Er empfehle jedem, den Ausgang der Wahl in einer Woche abzuwarten. Am Anfang des Wahlkampfs habe es geheißen, Annalena Baerbock stünde kurz vor dem Einzug ins Kanzleramt, dann sei er selbst als nächster Bundeskanzler gesetzt gewesen, und zuletzt habe eben Olaf Scholz in den Umfragen vorne gelegen. In jedem der Wahlkämpfe sei bereits etwas schiefgelaufen, aber er werde sich in den letzten Tagen vor der Wahl darauf konzentrieren, »über die Inhalte zu sprechen«.

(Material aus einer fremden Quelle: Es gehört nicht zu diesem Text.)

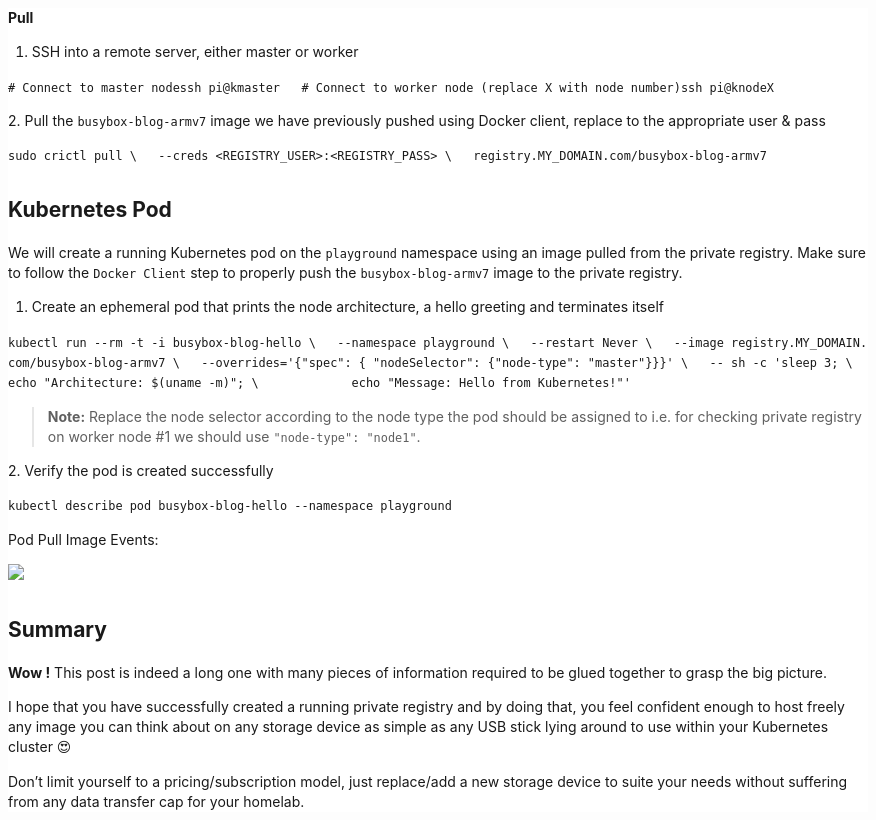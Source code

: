 **Pull**

1.  SSH into a remote server, either master or worker

```
# Connect to master nodessh pi@kmaster   # Connect to worker node (replace X with node number)ssh pi@knodeX
```

2\. Pull the `busybox-blog-armv7` image we have previously pushed using Docker client, replace to the appropriate user & pass

```
sudo crictl pull \   --creds <REGISTRY_USER>:<REGISTRY_PASS> \   registry.MY_DOMAIN.com/busybox-blog-armv7
```

## Kubernetes Pod

We will create a running Kubernetes pod on the `playground` namespace using an image pulled from the private registry. Make sure to follow the `Docker Client` step to properly push the `busybox-blog-armv7` image to the private registry.

1.  Create an ephemeral pod that prints the node architecture, a hello greeting and terminates itself

```
kubectl run --rm -t -i busybox-blog-hello \   --namespace playground \   --restart Never \   --image registry.MY_DOMAIN.com/busybox-blog-armv7 \   --overrides='{"spec": { "nodeSelector": {"node-type": "master"}}}' \   -- sh -c 'sleep 3; \             echo "Architecture: $(uname -m)"; \             echo "Message: Hello from Kubernetes!"'
```

> **Note:** Replace the node selector according to the node type the pod should be assigned to i.e. for checking private registry on worker node #1 we should use `"node-type": "node1"`.

2\. Verify the pod is created successfully

```
kubectl describe pod busybox-blog-hello --namespace playground
```

Pod Pull Image Events:

![](https://miro.medium.com/max/1400/1*emQJ_Jmv2aHwQky9YcmG9A.png)

## Summary

**Wow !** This post is indeed a long one with many pieces of information required to be glued together to grasp the big picture.

I hope that you have successfully created a running private registry and by doing that, you feel confident enough to host freely any image you can think about on any storage device as simple as any USB stick lying around to use within your Kubernetes cluster 😍

Don’t limit yourself to a pricing/subscription model, just replace/add a new storage device to suite your needs without suffering from any data transfer cap for your homelab.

»klare kante« Er habe in den letzten Wochen immer postuliert, »klare Kante« zu zeigen gegen rechts. »Warum lassen Sie einen Herrn Maaßen dann so gewähren? Heißt das für Sie klare Kante gegen rechts?«, wollte BR-Journalistin Ilanit Spinner, die das Gespräch moderierte, von Laschet wissen. Der CDU-Chef bejahte. Seine Abgrenzung beziehe sich auf die AfD. Dass Maaßen in seinem Wahlkreis in Südthüringen von der örtlichen CDU »demokratisch aufgestellt« worden sei, könne er nicht ändern, meinte Laschet.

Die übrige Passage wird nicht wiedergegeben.